Radioactive pollution is particularly noxious. It occurs at every step of nuclear energy production. Nuclear reactors are not emissions-free. They must vent hydrogen mostly in the form of tritium, which is accompanied by other radioactive pollutants:  krypton, carbon-14, caesium-137, iodine-131 and strontium-90. Tritium and carbon-14 can be taken up by every cell in the human body, bombarding them with radioactive particles or rays. 

In 1962, my physics professor cautioned a group of pro-nuclear students – of which I was one – that nuclear power “had some shortcomings.” We listened respectfully as he described the waste as difficult to contain and hard to accommodate. We thought of him as an “old fuddy-duddy,” unable to embrace our new and wondrous technology. We believed that the smart people who had split the atom would figure out how to take out the garbage. 

They didn’t. They’ve tried for over 70 years.

The current idea is to abandon the waste underground in deep geological repositories. So far, not one is successfully in operation. Two have utterly failed at costs ranging in the billions – in Germany and Carlsbad in New Mexico. Finland, with its Onkalo respository, is the closest to having one be operational but it is having problems with the containers in which the waste will be packaged and has been criticized for siting it on the Gulf of Bothnia.

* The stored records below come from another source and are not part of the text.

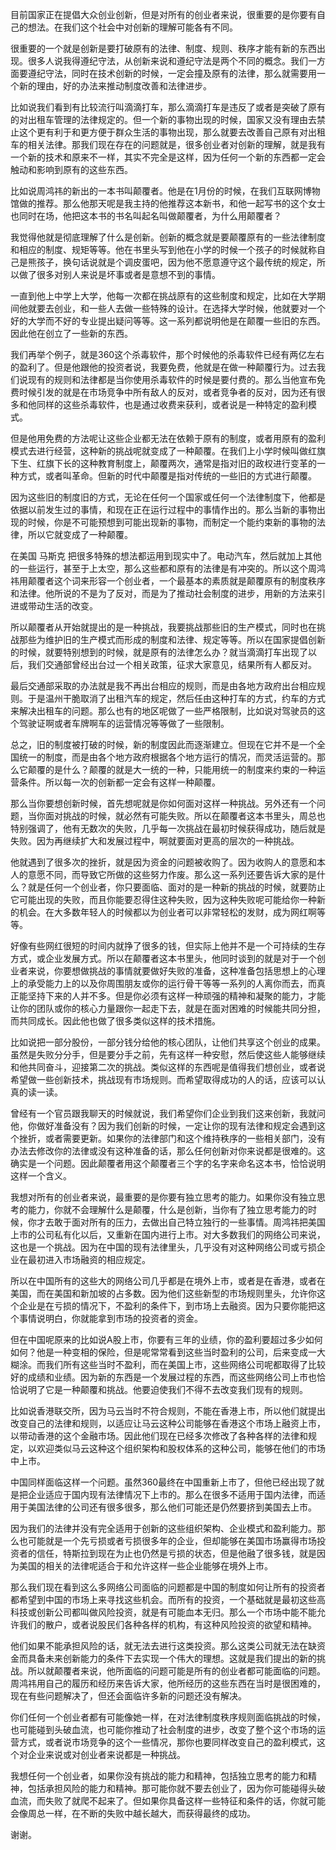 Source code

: 目前国家正在提倡大众创业创新，但是对所有的创业者来说，很重要的是你要有自己的想法。在我们这个社会中对创新的理解可能各有不同。

很重要的一个就是创新是要打破原有的法律、制度、规则、秩序才能有新的东西出现。很多人说我得遵纪守法，从创新来说和遵纪守法是两个不同的概念。我们一方面要遵纪守法，同时在技术创新的时候，一定会撞及原有的法律，那么就需要用一个新的理由，好的办法来推动制度改善和法律进步。

比如说我们看到有比较流行叫滴滴打车，那么滴滴打车是违反了或者是突破了原有的对出租车管理的法律规定的。但一个新的事物出现的时候，国家又没有理由去禁止这个更有利于和更方便于群众生活的事物出现，那么就要去改善自己原有对出租车的相关法律。那我们现在存在的问题就是，很多创业者对创新的理解，就是我有一个新的技术和原来不一样，其实不完全是这样，因为任何一个新的东西都一定会触动和影响到原有的这些东西。 

比如说周鸿祎的新出的一本书叫颠覆者。他是在1月份的时候，在我们互联网博物馆做的推荐。那么他那天呢是我主持的他推荐这本新书，和他一起写书的这个女士也同时在场，他把这本书的书名叫起名叫做颠覆者，为什么用颠覆者？

我觉得他就是彻底理解了什么是创新。创新的概念就是要颠覆原有的一些法律制度和相应的制度、规矩等等。他在书里头写到他在小学的时候一个孩子的时候就称自己是熊孩子，换句话说就是个调皮蛋吧，因为他不愿意遵守这个最传统的规定，所以做了很多对别人来说是坏事或者是意想不到的事情。

一直到他上中学上大学，他每一次都在挑战原有的这些制度和规定，比如在大学期间他就要去创业，和一些人去做一些特殊的设计。在选择大学时候，他就要对一个好的大学而不好的专业提出疑问等等。这一系列都说明他是在颠覆一些旧的东西。因此他在创立了一些新的东西。

我们再举个例子，就是360这个杀毒软件，那个时候他的杀毒软件已经有两亿左右的盈利了。但是他跟他的投资者说，我要免费，他就是在做一种颠覆行为。过去我们说现有的规则和法律都是当你使用杀毒软件的时候是要付费的。那么当他宣布免费时候引发的就是在市场竞争中所有敌人的反对，或者竞争者的反对，因为还有很多和他同样的这些杀毒软件，也是通过收费来获利，或者说是一种特定的盈利模式。 

但是他用免费的方法呢让这些企业都无法在依赖于原有的制度，或者用原有的盈利模式去进行经营，这种新的挑战呢就变成了一种颠覆。在我们上小学时候叫做红旗下生、红旗下长的这种教育制度上，颠覆两次，通常是指对旧的政权进行变革的一种方式，或者叫革命。但新的时代中颠覆是指对传统的一些旧的方式进行颠覆。

因为这些旧的制度旧的方式，无论在任何一个国家或任何一个法律制度下，他都是依据以前发生过的事情，和现在正在运行过程中的事情作出的。那么当新的事物出现的时候，你是不可能预想到可能出现新的事物，而制定一个能约束新的事物的法律，所以它就变成了一种颠覆。

在美国 马斯克 把很多特殊的想法都运用到现实中了。电动汽车，然后就加上其他的一些运行，甚至于上太空，那么这些都和原有的法律是有冲突的。所以这个周鸿祎用颠覆者这个词来形容一个创业者，一个最基本的素质就是颠覆原有的制度秩序和法律。他所说的不是为了反对，而是为了推动社会制度的进步，用新的方法来引进或带动生活的改变。

所以颠覆者从开始就提出的是一种挑战，我要挑战那些旧的生产模式，同时也在挑战那些为维护旧的生产模式而形成的制度和法律、规定等等。所以在国家提倡创新的时候，就要特别想到的时候，就是原有的法律怎么办？就当滴滴打车出现了以后，我们交通部曾经出台过一个相关政策，征求大家意见，结果所有人都反对。

最后交通部采取的办法就是我不再出台相应的规则，而是由各地方政府出台相应规则。于是温州干脆取消了出租汽车的规定，然后任由这种打车的方式，约车的方式来解决出租车的问题。那么也有的地区呢做了一些严格限制，比如说对驾驶员的这个驾驶证啊或者车牌啊车的运营情况等等做了一些限制。 

总之，旧的制度被打破的时候，新的制度因此而逐渐建立。但现在它并不是一个全国统一的制度，而是由各个地方政府根据各个地方运行的情况，而灵活运营的。那么它颠覆的是什么？颠覆的就是大一统的一种，只能用统一的制度来约束的一种运营条件。所以每一次的创新都一定会有这样一种颠覆。

那么当你要想创新时候，首先想呢就是你如何面对这样一种挑战。另外还有一个问题，当你面对挑战的时候，就必然有可能失败。所以在颠覆者这本书里头，周总也特别强调了，他有无数次的失败，几乎每一次挑战在最初时候获得成功，随后就是失败。因为再继续扩大和发展过程中，啊就要面对更高的层次的一种挑战。
 
他就遇到了很多次的挫折，就是因为资金的问题被收购了。因为收购人的意愿和本人的意愿不同，而导致它所做的这些努力作废。那么这一系列还要告诉大家的是什么？就是任何一个创业者，你只要面临、面对的是一种新的挑战的时候，就要防止它可能出现的失败，而且你能要忍得住这种失败，因为这种失败呢可能给你一种新的机会。在大多数年轻人的时候都以为创业者可以非常轻松的发财，成为网红啊等等。

好像有些网红很短的时间内就挣了很多的钱，但实际上他并不是一个可持续的生存方式，或企业发展方式。所以在颠覆者这本书里头，他同时谈到的就是对于一个创业者来说，你要想做挑战的事情就要做好失败的准备，这种准备包括思想上的心理上的承受能力上的以及你周围朋友或你的运行骨干等等一系列的人离你而去，而真正能坚持下来的人并不多。但是你必须有这样一种顽强的精神和凝聚的能力，才能让你的团队或你的核心力量跟你一起走下去，就是在面对困难的时候能共同分担，而共同成长。因此他也做了很多类似这样的技术措施。

比如说把一部分股份，一部分钱分给他的核心团队，让他们共享这个创业的成果。虽然是失败分分手，但是要分手之前，先有这样一种安慰，然后使这些人能够继续和他共同奋斗，迎接第二次的挑战。类似这样的东西呢是值得我们想创业，或者说希望做一些创新技术，挑战现有市场规则。而希望取得成功的人的话，应该可以认真的读一读。

曾经有一个官员跟我聊天的时候就说，我们希望你们企业到我们这来创新，我就问他，你做好准备没有？因为我们创新的时候，一定让你的现有法律和规定会遇到这个挫折，或者需要更新。如果你的法律部门和这个维持秩序的一些相关部门，没有办法去修改你的法律或没有这种准备的话，那么任何创新对你来说都是很难的。这确实是一个问题。因此颠覆者用这个颠覆者三个字的名字来命名这本书，恰恰说明这样一个含义。

我想对所有的创业者来说，最重要的是你要有独立思考的能力。如果你没有独立思考的能力，你就不会理解什么是颠覆，什么是创新，当你有了独立思考能力的时候，你才去敢于面对所有的压力，去做出自己特立独行的一些事情。周鸿祎把美国上市的公司私有化以后，又重新在国内进行上市。对大多数我们的网络公司来说，这也是一个挑战。因为在中国的现有法律里头，几乎没有对这种网络公司或亏损企业在最初进入市场融资的相应规定。

所以在中国所有的这些大的网络公司几乎都是在境外上市，或者是在香港，或者在美国，而在美国和新加坡的占多数。因为他们这些新型的市场规则里头，允许你这个企业是在亏损的情况下，不盈利的条件下，到市场上去融资。因为只要你能把这个事情说明白，你就能拿到市场的投资者的资金。 

但在中国呢原来的比如说A股上市，你要有三年的业绩，你的盈利要超过多少如何如何？他是一种变相的保险，但是呢常常看到这些当时盈利的公司，后来变成一大糊涂。而我们所有这些当时不盈利，而在美国上市，这些网络公司呢都取得了比较好的成绩和业绩。因为新的东西是一个发展过程的东西，而这些网络公司上市也恰恰说明了它是一种颠覆和挑战。他要迫使我们不得不去改变我们现有的规则。

比如说香港联交所，因为马云当时不符合规则，不能在香港上市，所以他们就提出改变自己的法律和规则，以适应让马云这种公司能够在香港这个市场上融资上市，以带动香港的这个金融市场。因此他们现在已经多次修改了各种各样的法律和规定，以欢迎类似马云这种这个组织架构和股权体系的这种公司，能够在他们的市场中上市。

中国同样面临这样一个问题。虽然360最终在中国重新上市了，但他已经出现了就是把企业适应于国内现有法律情况下上市的。那么在很多不适用于国内法律，而适用于美国法律的公司还有很多很多，那么他们可能还是仍然要挤到美国去上市。 

因为我们的法律并没有完全适用于创新的这些组织架构、企业模式和盈利能力。那么也可能就是一个先亏损或者亏损很多年的企业，但却能够在美国市场赢得市场投资者的信任，特斯拉到现在为止也仍然是亏损的状态，但是他融了很多钱，就是因为美国的相关的法律呢适合于和允许这样一些企业能够在境外上市。

那么我们现在看到这么多网络公司面临的问题都是中国的制度如何让所有的投资者都希望到中国的市场上来寻找这些机会。而所有的投资，一个基础就是最初这些高科技或创新公司都叫做风险投资，就是有可能血本无归。那么一个市场中能不能允许我们的散户，或者说股民们各种各样的机构，有这种风险投资的欲望和精神。

他们如果不能承担风险的话，就无法去进行这类投资。那么这类公司就无法在缺资金而具备未来创新能力的条件下去实现一个伟大的理想。这就是我们提出的新的挑战。所以就颠覆者来说，他所面临的问题可能是所有的创业者都可能面临的问题。周鸿祎用自己的履历和经历来告诉大家，他所经历的这些东西在当时是很困难的，现在有些问题解决了，但还会面临许多新的问题还没有解决。

你们任何一个创业者都有可能像她一样，在对法律制度秩序规则面临挑战的时候，也可能碰到头破血流，也可能你推动了社会制度的进步，改变了整个这个市场的运营方式，或者说市场竞争的这个一些情况，那你也要同样改变自己的盈利模式，这个对企业来说或对创业者来说都是一种挑战。 

我想任何一个创业者，如果你没有挑战的能力和精神，包括独立思考的能力和精神，包括承担风险的能力和精神。那可能你就不要去创业了，因为你可能碰得头破血流，而失败了就爬不起来了。但如果你具备这样一些特征和条件的话，你就可能会像周总一样，在不断的失败中越长越大，而获得最终的成功。

谢谢。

The industry talks about “reprocessing,” “recycling” and “pyroprocessing,” as if the product is denatured, environmentally friendly and that the waste has magically disappeared. Whatever you might think these processes are, they are not environmentally friendly. 

I am completely in agreement with the writers that nuclear physics, energy and power should be included in our educational curriculums. We must include the ways in which ionizing radiation affects health. With a more educated public, we’d have a more honest discussion about the price we are willing to pay for electrical energy. Are we willing to have radioactive pollution for this purpose? Especially when there are much less harmful sources of energy to exploit? Who speaks for our grandchildren?